[Gluster-devel] Profiling glusterfs (Re: Mirrored GlusterFS -- very poor

On 03.01.2014 01:59, Mikhail T. wrote:

We expected to pay some performance penalty for the features, but the actual numbers are causing a sticker-shock...

We tried to mount GlusterFS replicated volume using NFS, rather than glusterfs/fuse and were pleasantly surprised. The read-performance improved dramatically -- and is in line with that of the NetApp NFS-server we are also using:

	Local FS		NetApp NFS		GlusterFS		GlusterNFS
	Average	Minimum	Average	Minimum	Average	Minimum	Average	Minimum
Small static file	1.532	0.513	4.027	0.916	27.81	7.184	5.591	1.394
Large static file	14.45	2.721	14.56	3.643	37.90	7.433	14.95	4.829

This suggests, the performance problem is not on the Gluster-servers, but on the client-side and I tried to use the profiler. Although the software is not easily profilable due to its use of shared libraries, partial coverage is possible... Here is what I did:

% env LDFLAGS="-pg" CFLAGS="-pg -O2 -march=core2 -pipe -fno-strict-aliasing -g" ./configure --enable-static% make% cd glusterfsd/src% cc -pg -o glusterfsd.profilable *.o -lpthread ../../rpc/xdr/src/*.o ../../rpc/rpc-lib/src/*.o -lcrypto -lz ../../libglusterfs/src/*.o ../../xlators/mount/fuse/src/*.o -L ../../libglusterfs/src/.libs/ -lglusterfs -L ../../rpc/rpc-lib/src/.libs -lgfrpc -L ../../rpc/xdr/src/.libs -lgfxdr% ln -s glusterfsd.profiled glusterfs% ./glusterfs --no-daemon ......

I then ran some tests for two minutes and umounted the share. The resulting gmon.out does not cover any calls, that took place in the explicitly dlopen-ed objects (like fuse.so), but everything else is included: my glusterfsd.profilable executable does not use shared libraries for its own work, it links explicitly with the .o-files. (The shared libs are needed only to be able to dlopen various "xlators", which expect certain symbols to be available.)

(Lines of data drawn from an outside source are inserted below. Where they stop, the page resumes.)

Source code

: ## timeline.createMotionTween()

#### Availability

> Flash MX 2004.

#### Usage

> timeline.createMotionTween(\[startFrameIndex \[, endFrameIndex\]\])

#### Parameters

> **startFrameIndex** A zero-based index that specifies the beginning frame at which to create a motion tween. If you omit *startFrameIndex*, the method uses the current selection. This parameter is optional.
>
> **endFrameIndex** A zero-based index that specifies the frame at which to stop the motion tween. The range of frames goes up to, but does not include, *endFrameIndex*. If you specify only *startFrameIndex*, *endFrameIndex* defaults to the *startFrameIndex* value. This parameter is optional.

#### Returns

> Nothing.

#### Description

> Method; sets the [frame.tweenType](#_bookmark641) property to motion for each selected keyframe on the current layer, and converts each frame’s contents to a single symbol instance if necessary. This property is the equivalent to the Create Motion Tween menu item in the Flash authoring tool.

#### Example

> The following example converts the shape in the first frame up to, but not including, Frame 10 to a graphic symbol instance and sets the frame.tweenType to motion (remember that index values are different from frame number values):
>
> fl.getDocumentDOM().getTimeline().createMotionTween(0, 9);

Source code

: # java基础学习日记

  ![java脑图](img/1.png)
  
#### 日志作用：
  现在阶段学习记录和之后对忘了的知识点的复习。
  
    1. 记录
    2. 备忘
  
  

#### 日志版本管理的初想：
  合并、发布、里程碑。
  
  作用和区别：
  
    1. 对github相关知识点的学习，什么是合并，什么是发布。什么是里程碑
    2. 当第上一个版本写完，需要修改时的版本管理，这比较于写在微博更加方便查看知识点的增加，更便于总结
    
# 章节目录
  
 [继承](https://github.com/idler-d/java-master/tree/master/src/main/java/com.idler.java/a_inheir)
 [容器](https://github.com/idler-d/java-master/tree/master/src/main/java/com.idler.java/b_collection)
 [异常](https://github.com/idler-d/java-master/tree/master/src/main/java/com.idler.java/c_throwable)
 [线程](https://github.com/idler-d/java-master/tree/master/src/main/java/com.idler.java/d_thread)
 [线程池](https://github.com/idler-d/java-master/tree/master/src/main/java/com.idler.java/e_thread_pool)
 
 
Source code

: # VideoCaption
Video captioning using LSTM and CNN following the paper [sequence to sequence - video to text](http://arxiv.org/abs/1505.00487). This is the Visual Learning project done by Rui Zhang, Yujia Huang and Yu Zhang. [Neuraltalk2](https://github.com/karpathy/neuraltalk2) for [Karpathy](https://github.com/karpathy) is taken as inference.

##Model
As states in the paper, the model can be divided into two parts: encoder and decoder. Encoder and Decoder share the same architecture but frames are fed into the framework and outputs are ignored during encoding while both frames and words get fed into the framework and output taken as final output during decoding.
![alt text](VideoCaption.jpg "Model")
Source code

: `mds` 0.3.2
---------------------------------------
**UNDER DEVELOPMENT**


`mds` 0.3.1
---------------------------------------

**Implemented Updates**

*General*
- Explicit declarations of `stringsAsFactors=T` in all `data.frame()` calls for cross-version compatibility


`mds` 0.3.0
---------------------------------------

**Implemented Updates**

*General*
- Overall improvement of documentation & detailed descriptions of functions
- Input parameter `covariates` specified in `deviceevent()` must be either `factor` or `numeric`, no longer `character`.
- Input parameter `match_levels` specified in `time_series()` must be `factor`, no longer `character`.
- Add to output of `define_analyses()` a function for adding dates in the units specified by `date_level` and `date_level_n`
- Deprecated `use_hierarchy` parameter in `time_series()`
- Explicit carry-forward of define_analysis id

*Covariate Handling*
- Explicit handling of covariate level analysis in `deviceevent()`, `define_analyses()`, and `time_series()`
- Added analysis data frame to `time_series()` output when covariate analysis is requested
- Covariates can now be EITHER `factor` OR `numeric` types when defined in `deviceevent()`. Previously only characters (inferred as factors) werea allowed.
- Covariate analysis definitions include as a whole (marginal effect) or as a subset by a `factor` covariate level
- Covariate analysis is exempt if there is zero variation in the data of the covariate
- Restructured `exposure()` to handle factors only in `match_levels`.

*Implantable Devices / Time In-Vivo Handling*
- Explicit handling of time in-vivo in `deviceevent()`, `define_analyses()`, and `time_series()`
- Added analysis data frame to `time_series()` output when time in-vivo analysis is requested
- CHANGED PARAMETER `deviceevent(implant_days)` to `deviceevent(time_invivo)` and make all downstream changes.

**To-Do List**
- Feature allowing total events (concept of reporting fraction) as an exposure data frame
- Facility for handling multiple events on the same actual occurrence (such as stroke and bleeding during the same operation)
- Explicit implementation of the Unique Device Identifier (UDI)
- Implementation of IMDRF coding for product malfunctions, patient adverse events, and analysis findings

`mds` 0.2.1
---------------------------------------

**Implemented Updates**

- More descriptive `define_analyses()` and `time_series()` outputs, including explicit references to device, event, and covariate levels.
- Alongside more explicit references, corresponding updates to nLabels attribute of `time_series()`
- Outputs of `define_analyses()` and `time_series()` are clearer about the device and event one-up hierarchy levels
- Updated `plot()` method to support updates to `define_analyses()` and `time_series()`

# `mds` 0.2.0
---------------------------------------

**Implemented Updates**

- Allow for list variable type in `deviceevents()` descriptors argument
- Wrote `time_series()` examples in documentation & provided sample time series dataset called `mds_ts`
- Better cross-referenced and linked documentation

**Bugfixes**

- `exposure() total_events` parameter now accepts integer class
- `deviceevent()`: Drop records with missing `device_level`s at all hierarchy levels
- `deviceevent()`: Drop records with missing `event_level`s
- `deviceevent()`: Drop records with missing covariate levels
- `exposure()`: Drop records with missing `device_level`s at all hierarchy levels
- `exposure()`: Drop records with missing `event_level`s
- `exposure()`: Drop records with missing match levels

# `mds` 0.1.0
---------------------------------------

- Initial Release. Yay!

Now, my testing did repeated requests of two files -- for one minute each. First a tiny 430-byte file, and then a bigger 93Kb one. In 122 seconds there were about 55K file-transfers and glusterfs-process accumulated 135 seconds of CPU-time... According to gprof, these 55K transfers resulted in 597971 calls to each of the rpc_clnt_notify and rpc_transport_notify, each accounting for over 34% of the total time.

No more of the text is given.